Privacy, censorship and security have become some of the most widespread concerns when discussing the internet, with more users becoming increasingly aware of who can see their data. A VPN (Virtual Private Network) can help make the internet more private and anonymous, and ensure that hackers and government organisations can’t see where you are or what you’re doing online.
VPNs were created in the 1990’s to enable online users to access any site they wanted, without being monitored. While certain parties, most notably the Communist party in China, restrict what the public see on the internet, VPNs remove this control and give users more freedom in their browsing by encrypting their data.
Since their creation, concerns have emerged surrounding the centralisation of VPNs. While most users choose to get a VPN to conceal their identity, the fact that user data is logged as it runs through the VPN tunnel defeats the object. It means administrators could potentially access this information and could give away a user’s location and identity.
For that reason, people have begun exploring the potential of blockchain and the internet. Could blockchain improve security by providing decentralised VPNs?

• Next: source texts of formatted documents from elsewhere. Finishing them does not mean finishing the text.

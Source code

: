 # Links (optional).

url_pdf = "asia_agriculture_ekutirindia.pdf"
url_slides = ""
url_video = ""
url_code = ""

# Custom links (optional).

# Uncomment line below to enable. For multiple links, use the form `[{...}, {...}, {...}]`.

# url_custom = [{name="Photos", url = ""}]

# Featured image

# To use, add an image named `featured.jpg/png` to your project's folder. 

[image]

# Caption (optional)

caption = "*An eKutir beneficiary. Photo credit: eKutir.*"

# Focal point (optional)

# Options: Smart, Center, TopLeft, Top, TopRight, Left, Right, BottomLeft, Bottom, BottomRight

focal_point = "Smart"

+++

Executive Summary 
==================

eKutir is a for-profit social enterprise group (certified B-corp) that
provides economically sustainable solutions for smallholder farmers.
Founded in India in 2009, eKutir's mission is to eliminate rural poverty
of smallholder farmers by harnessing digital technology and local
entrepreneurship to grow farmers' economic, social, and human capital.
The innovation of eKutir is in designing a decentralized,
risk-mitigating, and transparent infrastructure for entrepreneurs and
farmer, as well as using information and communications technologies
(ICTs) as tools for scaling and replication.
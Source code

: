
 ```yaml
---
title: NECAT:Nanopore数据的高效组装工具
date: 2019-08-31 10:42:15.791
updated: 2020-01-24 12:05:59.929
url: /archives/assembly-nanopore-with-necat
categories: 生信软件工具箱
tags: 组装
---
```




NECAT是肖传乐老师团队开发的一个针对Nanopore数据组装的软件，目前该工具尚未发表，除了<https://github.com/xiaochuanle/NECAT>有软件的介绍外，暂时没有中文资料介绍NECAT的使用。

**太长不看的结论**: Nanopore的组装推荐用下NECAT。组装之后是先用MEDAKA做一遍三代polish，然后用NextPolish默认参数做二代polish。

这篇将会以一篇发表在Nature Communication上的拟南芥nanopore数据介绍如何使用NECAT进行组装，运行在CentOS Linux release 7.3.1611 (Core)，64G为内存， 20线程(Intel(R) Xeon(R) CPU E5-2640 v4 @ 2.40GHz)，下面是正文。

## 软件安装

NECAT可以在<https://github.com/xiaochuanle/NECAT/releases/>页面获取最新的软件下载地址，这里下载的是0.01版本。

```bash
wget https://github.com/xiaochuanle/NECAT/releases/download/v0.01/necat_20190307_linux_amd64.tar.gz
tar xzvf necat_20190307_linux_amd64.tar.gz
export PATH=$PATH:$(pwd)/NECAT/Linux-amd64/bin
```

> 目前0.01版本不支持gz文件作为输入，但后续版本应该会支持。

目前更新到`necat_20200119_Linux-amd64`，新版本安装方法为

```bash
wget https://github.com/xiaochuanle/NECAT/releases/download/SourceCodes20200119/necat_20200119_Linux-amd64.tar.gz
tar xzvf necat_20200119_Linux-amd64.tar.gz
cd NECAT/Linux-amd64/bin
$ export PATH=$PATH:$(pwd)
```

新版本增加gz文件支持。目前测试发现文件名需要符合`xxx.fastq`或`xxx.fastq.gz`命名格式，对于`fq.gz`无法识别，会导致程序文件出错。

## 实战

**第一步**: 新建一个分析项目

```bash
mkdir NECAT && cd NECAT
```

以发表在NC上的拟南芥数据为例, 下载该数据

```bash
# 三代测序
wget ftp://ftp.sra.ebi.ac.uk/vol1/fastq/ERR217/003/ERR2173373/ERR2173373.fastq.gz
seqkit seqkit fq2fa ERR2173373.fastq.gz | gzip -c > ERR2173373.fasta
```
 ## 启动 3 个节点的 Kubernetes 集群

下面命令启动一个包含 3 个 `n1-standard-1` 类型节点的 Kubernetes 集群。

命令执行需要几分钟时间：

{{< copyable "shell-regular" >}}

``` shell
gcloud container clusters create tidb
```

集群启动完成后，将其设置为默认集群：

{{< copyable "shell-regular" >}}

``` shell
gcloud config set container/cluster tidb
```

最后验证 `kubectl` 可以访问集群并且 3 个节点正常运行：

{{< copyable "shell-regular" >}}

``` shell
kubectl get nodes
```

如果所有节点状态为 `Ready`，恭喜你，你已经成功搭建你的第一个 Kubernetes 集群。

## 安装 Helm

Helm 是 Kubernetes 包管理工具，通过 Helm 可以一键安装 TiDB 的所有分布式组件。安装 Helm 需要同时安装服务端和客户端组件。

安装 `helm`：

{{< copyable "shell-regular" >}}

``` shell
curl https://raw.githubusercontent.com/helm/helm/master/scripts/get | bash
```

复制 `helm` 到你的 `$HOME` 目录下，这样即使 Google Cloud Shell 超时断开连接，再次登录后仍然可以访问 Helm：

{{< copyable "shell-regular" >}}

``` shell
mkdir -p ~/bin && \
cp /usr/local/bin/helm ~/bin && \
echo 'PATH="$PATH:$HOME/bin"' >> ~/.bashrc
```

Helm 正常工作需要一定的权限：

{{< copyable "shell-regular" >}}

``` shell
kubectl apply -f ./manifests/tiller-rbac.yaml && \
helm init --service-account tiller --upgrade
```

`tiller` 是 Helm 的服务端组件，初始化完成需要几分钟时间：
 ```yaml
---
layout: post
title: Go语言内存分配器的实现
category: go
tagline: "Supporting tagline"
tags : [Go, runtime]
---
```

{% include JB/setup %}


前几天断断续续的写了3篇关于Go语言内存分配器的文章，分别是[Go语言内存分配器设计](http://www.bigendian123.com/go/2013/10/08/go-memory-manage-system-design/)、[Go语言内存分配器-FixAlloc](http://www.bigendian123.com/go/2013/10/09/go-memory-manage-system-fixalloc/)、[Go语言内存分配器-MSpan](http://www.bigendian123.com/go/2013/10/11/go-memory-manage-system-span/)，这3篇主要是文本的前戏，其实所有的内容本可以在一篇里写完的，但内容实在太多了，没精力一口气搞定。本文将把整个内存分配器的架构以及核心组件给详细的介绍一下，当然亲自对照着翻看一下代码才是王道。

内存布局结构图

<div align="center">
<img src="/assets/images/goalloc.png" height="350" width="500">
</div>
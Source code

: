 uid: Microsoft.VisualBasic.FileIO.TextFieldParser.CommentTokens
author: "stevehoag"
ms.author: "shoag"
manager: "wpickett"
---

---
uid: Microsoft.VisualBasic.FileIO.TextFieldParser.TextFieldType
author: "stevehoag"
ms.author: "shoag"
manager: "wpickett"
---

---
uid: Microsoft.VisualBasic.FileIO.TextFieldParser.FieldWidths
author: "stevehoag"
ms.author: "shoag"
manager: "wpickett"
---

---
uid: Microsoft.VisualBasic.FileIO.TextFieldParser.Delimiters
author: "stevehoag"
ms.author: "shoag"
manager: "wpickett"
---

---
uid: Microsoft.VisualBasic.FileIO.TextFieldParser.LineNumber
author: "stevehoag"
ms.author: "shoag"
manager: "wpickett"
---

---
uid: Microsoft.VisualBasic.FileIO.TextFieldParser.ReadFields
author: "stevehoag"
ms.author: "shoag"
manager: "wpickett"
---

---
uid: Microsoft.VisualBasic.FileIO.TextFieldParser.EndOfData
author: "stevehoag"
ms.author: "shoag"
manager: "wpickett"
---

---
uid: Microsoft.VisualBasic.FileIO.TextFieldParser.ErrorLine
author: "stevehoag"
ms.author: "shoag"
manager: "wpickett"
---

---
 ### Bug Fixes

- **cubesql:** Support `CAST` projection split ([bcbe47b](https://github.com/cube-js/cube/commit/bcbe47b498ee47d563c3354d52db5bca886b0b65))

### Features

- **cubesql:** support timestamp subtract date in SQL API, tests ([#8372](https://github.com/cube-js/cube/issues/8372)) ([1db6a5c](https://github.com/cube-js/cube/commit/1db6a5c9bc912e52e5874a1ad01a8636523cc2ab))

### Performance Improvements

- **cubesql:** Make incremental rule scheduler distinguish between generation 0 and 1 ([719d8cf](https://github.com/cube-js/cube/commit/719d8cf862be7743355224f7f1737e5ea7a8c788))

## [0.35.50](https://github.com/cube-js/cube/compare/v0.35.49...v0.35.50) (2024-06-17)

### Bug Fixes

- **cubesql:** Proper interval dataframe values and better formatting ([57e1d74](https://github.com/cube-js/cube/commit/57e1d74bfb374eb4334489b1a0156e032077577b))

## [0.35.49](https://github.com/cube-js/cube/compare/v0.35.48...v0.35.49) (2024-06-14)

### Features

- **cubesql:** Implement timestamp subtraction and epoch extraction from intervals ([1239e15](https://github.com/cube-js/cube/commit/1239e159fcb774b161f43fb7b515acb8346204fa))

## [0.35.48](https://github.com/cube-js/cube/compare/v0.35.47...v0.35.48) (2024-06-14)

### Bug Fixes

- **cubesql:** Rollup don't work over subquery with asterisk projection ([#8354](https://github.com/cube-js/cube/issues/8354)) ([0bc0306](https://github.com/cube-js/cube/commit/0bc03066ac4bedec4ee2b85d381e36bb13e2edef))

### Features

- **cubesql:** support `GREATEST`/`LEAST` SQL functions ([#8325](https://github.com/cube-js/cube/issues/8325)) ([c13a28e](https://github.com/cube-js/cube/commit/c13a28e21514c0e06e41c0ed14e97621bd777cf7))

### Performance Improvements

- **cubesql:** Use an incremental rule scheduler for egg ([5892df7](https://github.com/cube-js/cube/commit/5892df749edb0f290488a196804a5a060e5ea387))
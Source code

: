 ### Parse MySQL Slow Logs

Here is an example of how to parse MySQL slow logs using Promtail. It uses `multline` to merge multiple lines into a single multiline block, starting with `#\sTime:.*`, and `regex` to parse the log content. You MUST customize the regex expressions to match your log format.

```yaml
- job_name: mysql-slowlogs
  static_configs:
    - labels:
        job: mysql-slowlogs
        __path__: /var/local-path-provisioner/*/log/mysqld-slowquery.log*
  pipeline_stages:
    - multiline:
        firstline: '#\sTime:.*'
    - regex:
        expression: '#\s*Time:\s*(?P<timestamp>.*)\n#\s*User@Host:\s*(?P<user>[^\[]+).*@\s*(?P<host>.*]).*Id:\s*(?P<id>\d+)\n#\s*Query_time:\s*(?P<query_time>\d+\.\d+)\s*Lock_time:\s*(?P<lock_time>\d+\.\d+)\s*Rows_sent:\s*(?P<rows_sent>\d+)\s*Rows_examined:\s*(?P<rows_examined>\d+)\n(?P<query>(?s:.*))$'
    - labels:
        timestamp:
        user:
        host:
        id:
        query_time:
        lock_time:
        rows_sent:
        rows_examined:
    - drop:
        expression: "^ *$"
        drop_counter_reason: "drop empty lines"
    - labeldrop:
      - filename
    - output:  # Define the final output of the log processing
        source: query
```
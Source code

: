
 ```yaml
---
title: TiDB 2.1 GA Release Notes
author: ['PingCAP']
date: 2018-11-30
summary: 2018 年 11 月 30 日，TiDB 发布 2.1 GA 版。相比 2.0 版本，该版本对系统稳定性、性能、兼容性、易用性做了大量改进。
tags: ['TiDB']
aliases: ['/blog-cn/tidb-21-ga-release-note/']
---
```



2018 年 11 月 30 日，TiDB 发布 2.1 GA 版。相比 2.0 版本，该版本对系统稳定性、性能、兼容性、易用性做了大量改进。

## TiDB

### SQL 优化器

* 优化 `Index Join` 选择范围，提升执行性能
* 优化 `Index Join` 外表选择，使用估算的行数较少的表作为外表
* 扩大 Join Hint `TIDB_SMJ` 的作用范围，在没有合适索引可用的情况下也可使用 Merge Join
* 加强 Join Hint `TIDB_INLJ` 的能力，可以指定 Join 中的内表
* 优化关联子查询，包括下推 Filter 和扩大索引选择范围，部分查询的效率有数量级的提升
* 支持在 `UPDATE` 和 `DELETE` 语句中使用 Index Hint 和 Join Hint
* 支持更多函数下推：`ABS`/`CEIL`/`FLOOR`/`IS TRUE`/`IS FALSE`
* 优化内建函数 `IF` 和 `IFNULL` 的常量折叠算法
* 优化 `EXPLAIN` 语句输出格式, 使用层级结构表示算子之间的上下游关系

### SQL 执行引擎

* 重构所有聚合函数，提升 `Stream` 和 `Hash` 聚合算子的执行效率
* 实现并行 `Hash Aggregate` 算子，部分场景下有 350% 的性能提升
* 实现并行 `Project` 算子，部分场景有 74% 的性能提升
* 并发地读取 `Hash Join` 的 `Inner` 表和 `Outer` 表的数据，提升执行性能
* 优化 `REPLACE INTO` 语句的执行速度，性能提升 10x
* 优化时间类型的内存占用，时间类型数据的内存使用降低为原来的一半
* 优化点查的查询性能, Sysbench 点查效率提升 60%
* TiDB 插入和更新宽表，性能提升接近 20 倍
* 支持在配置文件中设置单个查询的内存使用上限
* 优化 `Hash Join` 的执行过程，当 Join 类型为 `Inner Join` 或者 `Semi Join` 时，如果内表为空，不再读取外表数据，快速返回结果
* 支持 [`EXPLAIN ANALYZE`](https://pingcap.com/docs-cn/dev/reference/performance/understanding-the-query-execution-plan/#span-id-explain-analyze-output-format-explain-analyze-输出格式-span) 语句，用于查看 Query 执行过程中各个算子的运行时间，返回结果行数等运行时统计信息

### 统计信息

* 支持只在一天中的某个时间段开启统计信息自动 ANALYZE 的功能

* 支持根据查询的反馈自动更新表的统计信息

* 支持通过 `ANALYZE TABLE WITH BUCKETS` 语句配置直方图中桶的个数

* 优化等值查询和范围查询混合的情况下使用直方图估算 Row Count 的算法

It has become clear that complete anonymity is only possible when users are able to control their own data. The concept of decentralisation is based around a system where no single party controls everything and, while VPNs do offer security, most are privately owned by a central entity.
What is a decentralised VPN?
A decentralised VPN is a network that secures a user’s internet connection, but is run by distributed servers. The network is operated on a peer-to-peer (P2P) system, where each PC acts as a server.
Decentralised VPNs use blockchain technology and because they don’t require a centralised authority, they cannot be accessed by hackers. This network enables each individual user (or node) to communicate, vote and make decisions.
Why decentralised VPNs offer more security
Decentralised VPNs work using blockchain, a technology recognised for its revolutionary contribution to security for a number of applications.
As a distributed public ledger, blockchain is made up of nodes that communicate using a P2P system. This P2P distribution means that, even if one of the nodes fail, the accuracy and security of any data being sent will not be affected. Any data that users share in order to use their VPN is fully encrypted.
Some features of decentralised VPNs that enhance privacy, security and anonymity include:
- Decentralised VPNs use open source software. Centralised VPNs are owned by a company, who are able to track users’ data logs and IP addresses if they wish to. Decentralised VPNs, on the other hand, use open source software. This creates transparency and means that no one central entity has access to user information.
- VPN marketplaces = no user limitations. In a P2P network infrastructure, anyone can share and sell their traffic in a marketplace setting. The platform provides a safe, transparent place for providers and customers to communicate – and there is no pre-specified pricing. The use of smart contracts and cryptocurrencies within the network hold customers accountable for their purchase, so fraud is not possible.
- Access to the benefits of regular VPNs. Like centralised VPNs, decentralised networks provide a level of anonymity that allows users to shield their IP address from the government and other organisations. The networks allow anyone to join and can accommodate thousands of servers, with advanced encryption ensuring complete security for everyone involved.
To keep your personal data secure, communicate privately and gain access to all parts of the web, a decentralised VPN may be the most suitable avenue. The magnitude of security on offer when using a decentralised VPN on the blockchain is undeniable and private communication can only really become private once the centralised server is removed.